社団法人 物理探査学会
第122回(平成22年度春季)学術講演会


直線アレイによる微動観測記録からの地盤のS波速度構造の評価

講演要旨(和文)
 耐震性の調査等の際の地盤のS波速度分布の評価方法として常時微動アレイ探査が適用されている。一方で、SPAC法等の常時微動アレイ探査と地震波干渉法の等価性が検討されており、また常時微動観測記録への地震波干渉法適用結果にもとづくS波速度構造の評価が試みられている。  前者が平坦な地形と水平構造の地盤を前提とし、また設置するセンサの配置にも一定の拘束条件を課すのに対し、後者は平坦でない地形や比較的自由なセンサ配置に柔軟に対応できる可能性がある。
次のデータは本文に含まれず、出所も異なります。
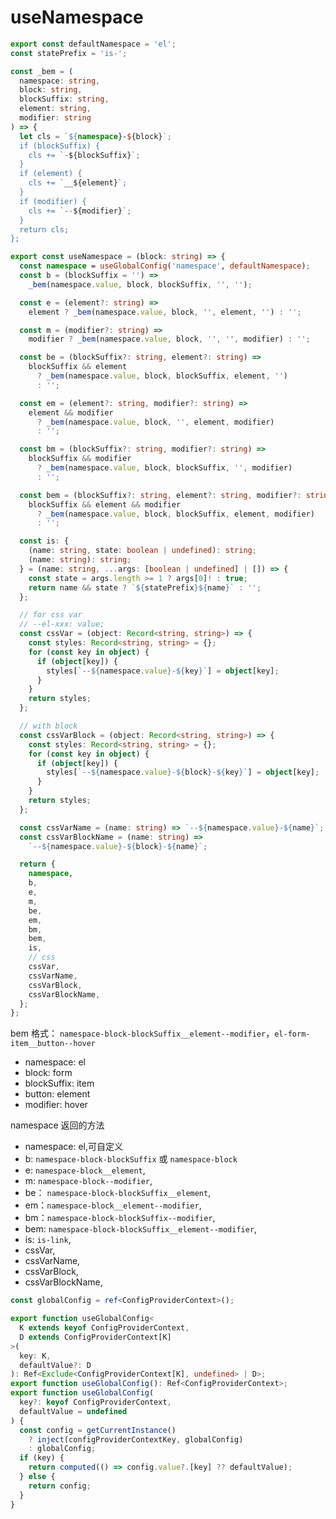 # useNamespace

```ts
export const defaultNamespace = 'el';
const statePrefix = 'is-';

const _bem = (
  namespace: string,
  block: string,
  blockSuffix: string,
  element: string,
  modifier: string
) => {
  let cls = `${namespace}-${block}`;
  if (blockSuffix) {
    cls += `-${blockSuffix}`;
  }
  if (element) {
    cls += `__${element}`;
  }
  if (modifier) {
    cls += `--${modifier}`;
  }
  return cls;
};
```

```ts
export const useNamespace = (block: string) => {
  const namespace = useGlobalConfig('namespace', defaultNamespace);
  const b = (blockSuffix = '') =>
    _bem(namespace.value, block, blockSuffix, '', '');

  const e = (element?: string) =>
    element ? _bem(namespace.value, block, '', element, '') : '';

  const m = (modifier?: string) =>
    modifier ? _bem(namespace.value, block, '', '', modifier) : '';

  const be = (blockSuffix?: string, element?: string) =>
    blockSuffix && element
      ? _bem(namespace.value, block, blockSuffix, element, '')
      : '';

  const em = (element?: string, modifier?: string) =>
    element && modifier
      ? _bem(namespace.value, block, '', element, modifier)
      : '';

  const bm = (blockSuffix?: string, modifier?: string) =>
    blockSuffix && modifier
      ? _bem(namespace.value, block, blockSuffix, '', modifier)
      : '';

  const bem = (blockSuffix?: string, element?: string, modifier?: string) =>
    blockSuffix && element && modifier
      ? _bem(namespace.value, block, blockSuffix, element, modifier)
      : '';

  const is: {
    (name: string, state: boolean | undefined): string;
    (name: string): string;
  } = (name: string, ...args: [boolean | undefined] | []) => {
    const state = args.length >= 1 ? args[0]! : true;
    return name && state ? `${statePrefix}${name}` : '';
  };

  // for css var
  // --el-xxx: value;
  const cssVar = (object: Record<string, string>) => {
    const styles: Record<string, string> = {};
    for (const key in object) {
      if (object[key]) {
        styles[`--${namespace.value}-${key}`] = object[key];
      }
    }
    return styles;
  };

  // with block
  const cssVarBlock = (object: Record<string, string>) => {
    const styles: Record<string, string> = {};
    for (const key in object) {
      if (object[key]) {
        styles[`--${namespace.value}-${block}-${key}`] = object[key];
      }
    }
    return styles;
  };

  const cssVarName = (name: string) => `--${namespace.value}-${name}`;
  const cssVarBlockName = (name: string) =>
    `--${namespace.value}-${block}-${name}`;

  return {
    namespace,
    b,
    e,
    m,
    be,
    em,
    bm,
    bem,
    is,
    // css
    cssVar,
    cssVarName,
    cssVarBlock,
    cssVarBlockName,
  };
};
```

bem 格式： `namespace-block-blockSuffix__element--modifier`，`el-form-item__button--hover`

- namespace: el
- block: form
- blockSuffix: item
- button: element
- modifier: hover

namespace 返回的方法

- namespace: el,可自定义
- b: `namespace-block-blockSuffix` 或 `namespace-block`
- e: `namespace-block__element`,
- m: `namespace-block--modifier`,
- be： `namespace-block-blockSuffix__element`,
- em：`namespace-block__element--modifier`,
- bm：`namespace-block-blockSuffix--modifier`,
- bem: `namespace-block-blockSuffix__element--modifier`,
- is: `is-link`,
- cssVar,
- cssVarName,
- cssVarBlock,
- cssVarBlockName,

```ts
const globalConfig = ref<ConfigProviderContext>();

export function useGlobalConfig<
  K extends keyof ConfigProviderContext,
  D extends ConfigProviderContext[K]
>(
  key: K,
  defaultValue?: D
): Ref<Exclude<ConfigProviderContext[K], undefined> | D>;
export function useGlobalConfig(): Ref<ConfigProviderContext>;
export function useGlobalConfig(
  key?: keyof ConfigProviderContext,
  defaultValue = undefined
) {
  const config = getCurrentInstance()
    ? inject(configProviderContextKey, globalConfig)
    : globalConfig;
  if (key) {
    return computed(() => config.value?.[key] ?? defaultValue);
  } else {
    return config;
  }
}
```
このような特徴は、例えば既設の農業用貯水池の堤体やその基礎地盤の振動特性の評価に有効と考えられる。  本報では密にMEMSセンサを配置した直線型アレイで取得した微動観測記録から相互相関処理によって擬似ショット記録を抽出し、それによるS波速度分布構造の評価を試みる。その結果を人工震源による結果やPS検層、微動アレイ探査等の結果との比較により検証を行う。

講演要旨(英文)
We retrieve the pseudo shot gather from the microtremor data in the linear sensor array in order to estimate the S-wave velocity profile of near surface ground. The pseudo shot gather similar to the real shot gather obtained by the hammer shot source was retrieved. It has the advantage of the estimation for phase velocity in the lower frequency range, which reflects S-wave velocity profile in deeper zone.